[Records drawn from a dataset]
******************************
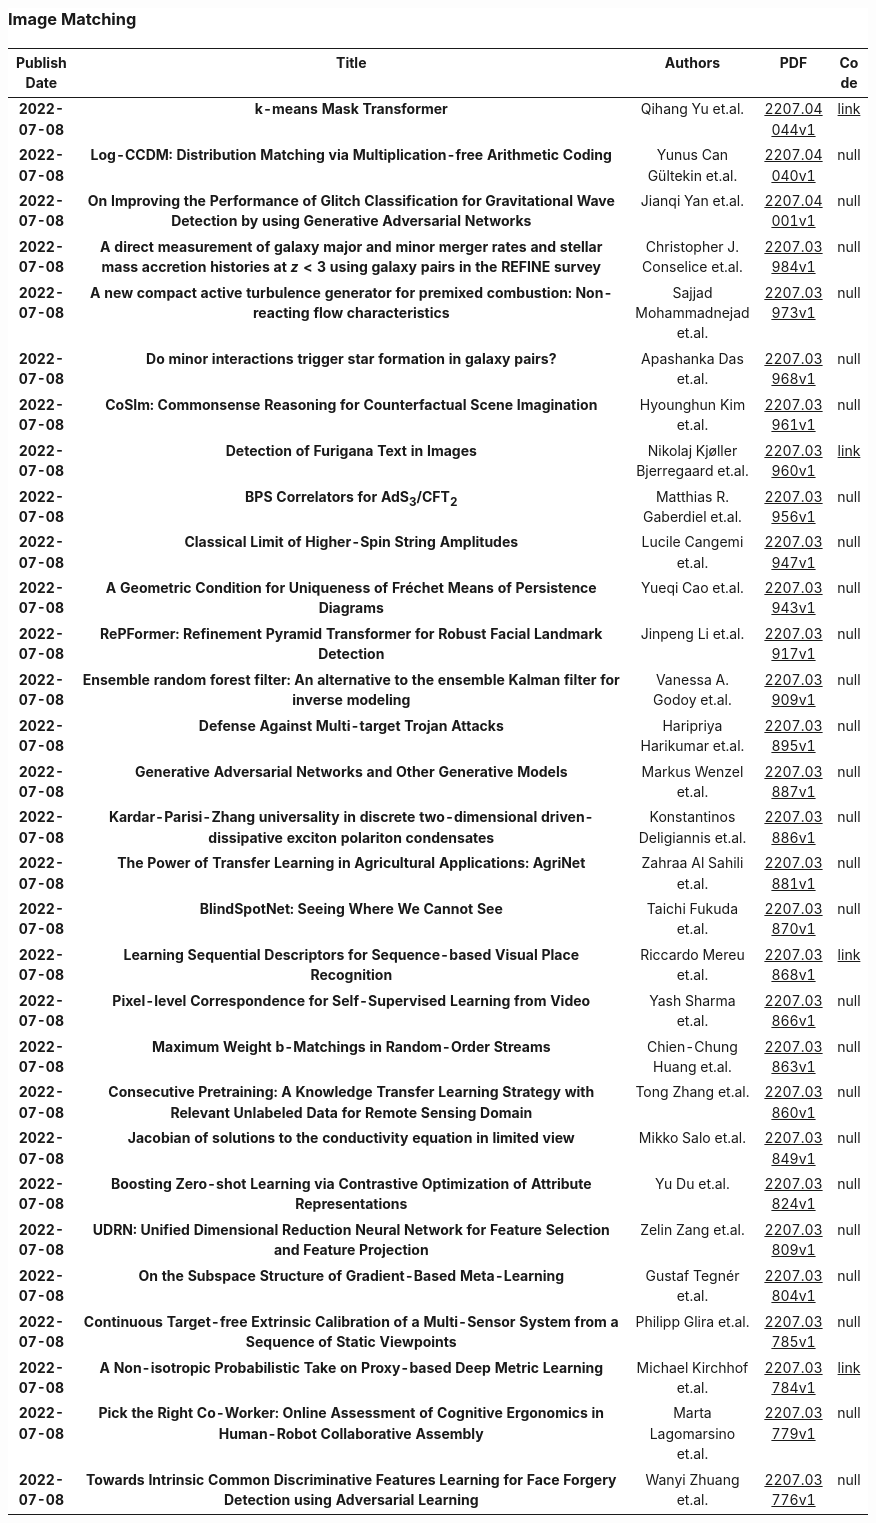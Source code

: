 ### Image Matching
|Publish Date|Title|Authors|PDF|Code|
| :---: | :---: | :---: | :---: | :---: |
|**2022-07-08**|**k-means Mask Transformer**|Qihang Yu et.al.|[2207.04044v1](http://arxiv.org/abs/2207.04044v1)|[link](https://github.com/google-research/deeplab2)|
|**2022-07-08**|**Log-CCDM: Distribution Matching via Multiplication-free Arithmetic Coding**|Yunus Can Gültekin et.al.|[2207.04040v1](http://arxiv.org/abs/2207.04040v1)|null|
|**2022-07-08**|**On Improving the Performance of Glitch Classification for Gravitational Wave Detection by using Generative Adversarial Networks**|Jianqi Yan et.al.|[2207.04001v1](http://arxiv.org/abs/2207.04001v1)|null|
|**2022-07-08**|**A direct measurement of galaxy major and minor merger rates and stellar mass accretion histories at $z < 3$ using galaxy pairs in the REFINE survey**|Christopher J. Conselice et.al.|[2207.03984v1](http://arxiv.org/abs/2207.03984v1)|null|
|**2022-07-08**|**A new compact active turbulence generator for premixed combustion: Non-reacting flow characteristics**|Sajjad Mohammadnejad et.al.|[2207.03973v1](http://arxiv.org/abs/2207.03973v1)|null|
|**2022-07-08**|**Do minor interactions trigger star formation in galaxy pairs?**|Apashanka Das et.al.|[2207.03968v1](http://arxiv.org/abs/2207.03968v1)|null|
|**2022-07-08**|**CoSIm: Commonsense Reasoning for Counterfactual Scene Imagination**|Hyounghun Kim et.al.|[2207.03961v1](http://arxiv.org/abs/2207.03961v1)|null|
|**2022-07-08**|**Detection of Furigana Text in Images**|Nikolaj Kjøller Bjerregaard et.al.|[2207.03960v1](http://arxiv.org/abs/2207.03960v1)|[link](https://github.com/nikolajkb/furiganadetection)|
|**2022-07-08**|**BPS Correlators for $\text{AdS}_3/\text{CFT}_2$**|Matthias R. Gaberdiel et.al.|[2207.03956v1](http://arxiv.org/abs/2207.03956v1)|null|
|**2022-07-08**|**Classical Limit of Higher-Spin String Amplitudes**|Lucile Cangemi et.al.|[2207.03947v1](http://arxiv.org/abs/2207.03947v1)|null|
|**2022-07-08**|**A Geometric Condition for Uniqueness of Fréchet Means of Persistence Diagrams**|Yueqi Cao et.al.|[2207.03943v1](http://arxiv.org/abs/2207.03943v1)|null|
|**2022-07-08**|**RePFormer: Refinement Pyramid Transformer for Robust Facial Landmark Detection**|Jinpeng Li et.al.|[2207.03917v1](http://arxiv.org/abs/2207.03917v1)|null|
|**2022-07-08**|**Ensemble random forest filter: An alternative to the ensemble Kalman filter for inverse modeling**|Vanessa A. Godoy et.al.|[2207.03909v1](http://arxiv.org/abs/2207.03909v1)|null|
|**2022-07-08**|**Defense Against Multi-target Trojan Attacks**|Haripriya Harikumar et.al.|[2207.03895v1](http://arxiv.org/abs/2207.03895v1)|null|
|**2022-07-08**|**Generative Adversarial Networks and Other Generative Models**|Markus Wenzel et.al.|[2207.03887v1](http://arxiv.org/abs/2207.03887v1)|null|
|**2022-07-08**|**Kardar-Parisi-Zhang universality in discrete two-dimensional driven-dissipative exciton polariton condensates**|Konstantinos Deligiannis et.al.|[2207.03886v1](http://arxiv.org/abs/2207.03886v1)|null|
|**2022-07-08**|**The Power of Transfer Learning in Agricultural Applications: AgriNet**|Zahraa Al Sahili et.al.|[2207.03881v1](http://arxiv.org/abs/2207.03881v1)|null|
|**2022-07-08**|**BlindSpotNet: Seeing Where We Cannot See**|Taichi Fukuda et.al.|[2207.03870v1](http://arxiv.org/abs/2207.03870v1)|null|
|**2022-07-08**|**Learning Sequential Descriptors for Sequence-based Visual Place Recognition**|Riccardo Mereu et.al.|[2207.03868v1](http://arxiv.org/abs/2207.03868v1)|[link](https://github.com/vandal-vpr/vg-transformers)|
|**2022-07-08**|**Pixel-level Correspondence for Self-Supervised Learning from Video**|Yash Sharma et.al.|[2207.03866v1](http://arxiv.org/abs/2207.03866v1)|null|
|**2022-07-08**|**Maximum Weight b-Matchings in Random-Order Streams**|Chien-Chung Huang et.al.|[2207.03863v1](http://arxiv.org/abs/2207.03863v1)|null|
|**2022-07-08**|**Consecutive Pretraining: A Knowledge Transfer Learning Strategy with Relevant Unlabeled Data for Remote Sensing Domain**|Tong Zhang et.al.|[2207.03860v1](http://arxiv.org/abs/2207.03860v1)|null|
|**2022-07-08**|**Jacobian of solutions to the conductivity equation in limited view**|Mikko Salo et.al.|[2207.03849v1](http://arxiv.org/abs/2207.03849v1)|null|
|**2022-07-08**|**Boosting Zero-shot Learning via Contrastive Optimization of Attribute Representations**|Yu Du et.al.|[2207.03824v1](http://arxiv.org/abs/2207.03824v1)|null|
|**2022-07-08**|**UDRN: Unified Dimensional Reduction Neural Network for Feature Selection and Feature Projection**|Zelin Zang et.al.|[2207.03809v1](http://arxiv.org/abs/2207.03809v1)|null|
|**2022-07-08**|**On the Subspace Structure of Gradient-Based Meta-Learning**|Gustaf Tegnér et.al.|[2207.03804v1](http://arxiv.org/abs/2207.03804v1)|null|
|**2022-07-08**|**Continuous Target-free Extrinsic Calibration of a Multi-Sensor System from a Sequence of Static Viewpoints**|Philipp Glira et.al.|[2207.03785v1](http://arxiv.org/abs/2207.03785v1)|null|
|**2022-07-08**|**A Non-isotropic Probabilistic Take on Proxy-based Deep Metric Learning**|Michael Kirchhof et.al.|[2207.03784v1](http://arxiv.org/abs/2207.03784v1)|[link](https://github.com/explainableml/probabilistic_deep_metric_learning)|
|**2022-07-08**|**Pick the Right Co-Worker: Online Assessment of Cognitive Ergonomics in Human-Robot Collaborative Assembly**|Marta Lagomarsino et.al.|[2207.03779v1](http://arxiv.org/abs/2207.03779v1)|null|
|**2022-07-08**|**Towards Intrinsic Common Discriminative Features Learning for Face Forgery Detection using Adversarial Learning**|Wanyi Zhuang et.al.|[2207.03776v1](http://arxiv.org/abs/2207.03776v1)|null|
******************************
Report how many lines above contain the string "using". Please write the number only.

3